Since we know how you get colds, we also know how you can prevent them, or at least minimize their number.
Stay away from people with colds; wash your hands after touching someone who has a cold or something they’ve touched; keep your hands away from your face.
If you have a cold, cover your mouth when you cough or sneeze, preferably with a tissue and not your hand. Stay away from people who have asthma or other kinds of lung ailments during the first three days of your cold, because that’s when you’re most contagious. Don’t smoke or breathe secondhand smoke, you don’t catch cold that way, but smoke makes colds worse. It is, obviously, not always practical or possible to follow all of this advice.
Once you have a cold, there’s nothing you can do to make it go away faster. There are those more or less effective antiviral medicines described above, but none of them works for cold viruses.
Still, you can take various medicines that will provide some relief from the symptoms, and drinking plenty of liquids will keep you hydrated and therefore keep the mucus flowing out of you. Acetaminophen, Tylenol, can help you feel less achy and more comfortable, and is less likely to give you a stomachache than aspirin, which can also be used, but not for kids under 18.
Researchers have found that aspirin increases the amount of rhinovirus shed in nasal secretions, which may make you more of a hazard to others than if you don’t take aspirin. Decongestants and antihistamines can help unblock a stuffed nose and relieve a cough, although the newer non-sedating antihistamines aren’t as effective as the ones that make you sleepy. None of these will shorten the time it takes to get better.
Some people think that inhaling steam is a good treatment for colds, assuming that increasing the temperature of the nasal membranes will inhibit the replication of virus.
Steam may temporarily relieve the symptoms of congestion, but studies have demonstrated that it has no effect on other cold symptoms or on the amount of viral shedding in people afflicted with rhinoviruses. Researchers have widely studied interferon-alpha as a cold cure and given in daily doses by nasal spray, it does appear to have an effect in preventing illness. But interferon causes unacceptable side effects, including nosebleeds, and does nothing for a cold already in progress.
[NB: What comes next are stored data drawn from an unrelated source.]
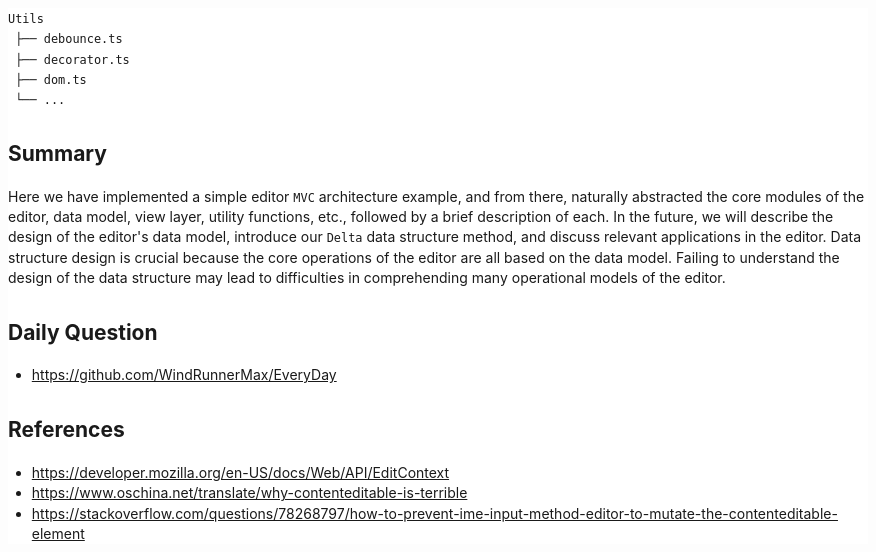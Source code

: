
 ```
Utils
 ├── debounce.ts
 ├── decorator.ts
 ├── dom.ts
 └── ...
```

## Summary
Here we have implemented a simple editor `MVC` architecture example, and from there, naturally abstracted the core modules of the editor, data model, view layer, utility functions, etc., followed by a brief description of each. In the future, we will describe the design of the editor's data model, introduce our `Delta` data structure method, and discuss relevant applications in the editor. Data structure design is crucial because the core operations of the editor are all based on the data model. Failing to understand the design of the data structure may lead to difficulties in comprehending many operational models of the editor.

## Daily Question

- <https://github.com/WindRunnerMax/EveryDay>

## References

- <https://developer.mozilla.org/en-US/docs/Web/API/EditContext>
- <https://www.oschina.net/translate/why-contenteditable-is-terrible>
- <https://stackoverflow.com/questions/78268797/how-to-prevent-ime-input-method-editor-to-mutate-the-contenteditable-element>
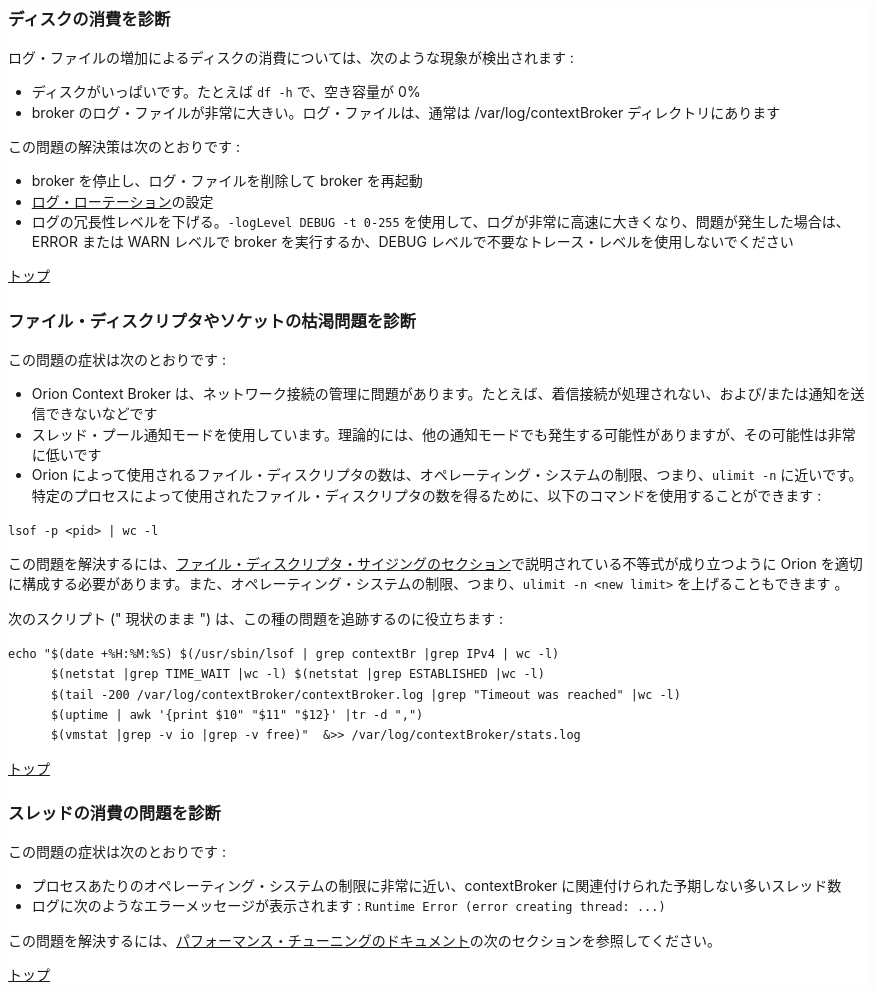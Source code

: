 <a name="diagnose-disk-exhaustion-problem"></a>
### ディスクの消費を診断

ログ・ファイルの増加によるディスクの消費については、次のような現象が検出されます :

-   ディスクがいっぱいです。たとえば `df -h` で、空き容量が 0%
-   broker のログ・ファイルが非常に大きい。ログ・ファイルは、通常は /var/log/contextBroker ディレクトリにあります

この問題の解決策は次のとおりです :

-   broker を停止し、ログ・ファイルを削除して broker を再起動
-   [ログ・ローテーション](logs.md)の設定
-   ログの冗長性レベルを下げる。`-logLevel DEBUG -t 0-255` を使用して、ログが非常に高速に大きくなり、問題が発生した場合は、ERROR または WARN レベルで broker を実行するか、DEBUG レベルで不要なトレース・レベルを使用しないでください

[トップ](#top)

<a name="diagnose-file-descriptors-or-socket-exhaustion-problem"></a>
### ファイル・ディスクリプタやソケットの枯渇問題を診断

この問題の症状は次のとおりです :

-   Orion Context Broker は、ネットワーク接続の管理に問題があります。たとえば、着信接続が処理されない、および/または通知を送信できないなどです
-   スレッド・プール通知モードを使用しています。理論的には、他の通知モードでも発生する可能性がありますが、その可能性は非常に低いです
-   Orion によって使用されるファイル・ディスクリプタの数は、オペレーティング・システムの制限、つまり、`ulimit -n` に近いです。特定のプロセスによって使用されたファイル・ディスクリプタの数を得るために、以下のコマンドを使用することができます :

```
lsof -p <pid> | wc -l
```

この問題を解決するには、[ファイル・ディスクリプタ・サイジングのセクション](perf_tuning.md#file-descriptors-sizing)で説明されている不等式が成り立つように Orion を適切に構成する必要があります。また、オペレーティング・システムの制限、つまり、`ulimit -n <new limit>` を上げることもできます 。

次のスクリプト (" 現状のまま ") は、この種の問題を追跡するのに役立ちます :

```
echo "$(date +%H:%M:%S) $(/usr/sbin/lsof | grep contextBr |grep IPv4 | wc -l)
      $(netstat |grep TIME_WAIT |wc -l) $(netstat |grep ESTABLISHED |wc -l)
      $(tail -200 /var/log/contextBroker/contextBroker.log |grep "Timeout was reached" |wc -l)
      $(uptime | awk '{print $10" "$11" "$12}' |tr -d ",")
      $(vmstat |grep -v io |grep -v free)"  &>> /var/log/contextBroker/stats.log
```

[トップ](#top)

<a name="diagnose-thread-exhaustion-problem"></a>
### スレッドの消費の問題を診断

この問題の症状は次のとおりです :

- プロセスあたりのオペレーティング・システムの制限に非常に近い、contextBroker に関連付けられた予期しない多いスレッド数
- ログに次のようなエラーメッセージが表示されます : `Runtime Error (error creating thread: ...)`

この問題を解決するには、[パフォーマンス・チューニングのドキュメント](perf_tuning.md#orion)の次のセクションを参照してください。

[トップ](#top)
How about a vaccine for the cold? Not very likely. With more than 200 viruses that can cause colds, a single vaccine can’t do much. Add to that the genetic changes that all viruses undergo, and you have what appears to be an insurmountable barrier to the creation of an effective vaccine.
There is a continuing effort, however, to create an antiviral medicine that will work against cold viruses. Most recently, one called pleconaril has been developed. It appears to inhibit the reproduction of many different rhinoviruses. The company that makes it, a small pharmaceutical firm called ViroPharma, has been testing the drug in clinical trials for some time and is almost ready to seek approval from the Food and Drug Administration to manufacture the medicine.
Kids under five have the most colds of any age group, probably because they have developed few immunities to the cold viruses, and more boys under five get colds than girls. By the time they’re older than five, girls have colds slightly more often than boys. This slight sex difference persists throughout life, with women having slightly more colds than men. Teenagers and adults have colds about two to four times a year; younger kids have them six to eight times.
The American Lung Association would like to disabuse you of some received wisdom about colds, and we see no reason not to help them:
• Vitamin C has not been proven to prevent or cure colds.
• Zinc lozenges, gels, and nasal sprays have not been proven to cure colds.
• Exposure to extreme cold does not lead to colds (or the flu).
• Going to work or school with a cold will not prolong the symptoms.
• “Starve a cold and feed a fever” is not good advice. You should increase your intake of fluids when you have a cold, with a fever or not, and eat enough to satisfy your appetite.
• There is no evidence that herbal treatments like echinacea work to cure colds.
• Alcohol, in the form of a hot toddy or otherwise, is not good for a cold and should be avoided.
• Chicken soup possesses no curative properties. It does, however, taste good, and liquids are good for you when you have a cold.
Do you just have a cold, or is it the flu? Although you can’t know for sure without a viral culture or serology test, the symptoms differ, and you can usually make an educated guess. The National Institute of Allergy and Infectious Diseases has put it in a table.
Although research continues into promising treatments for colds and vaccine technology is constantly improving, we have not in any sense “conquered” the viruses that cause colds and flu. They are now, and will continue to be for the foreseeable future, our constant unwelcome companions.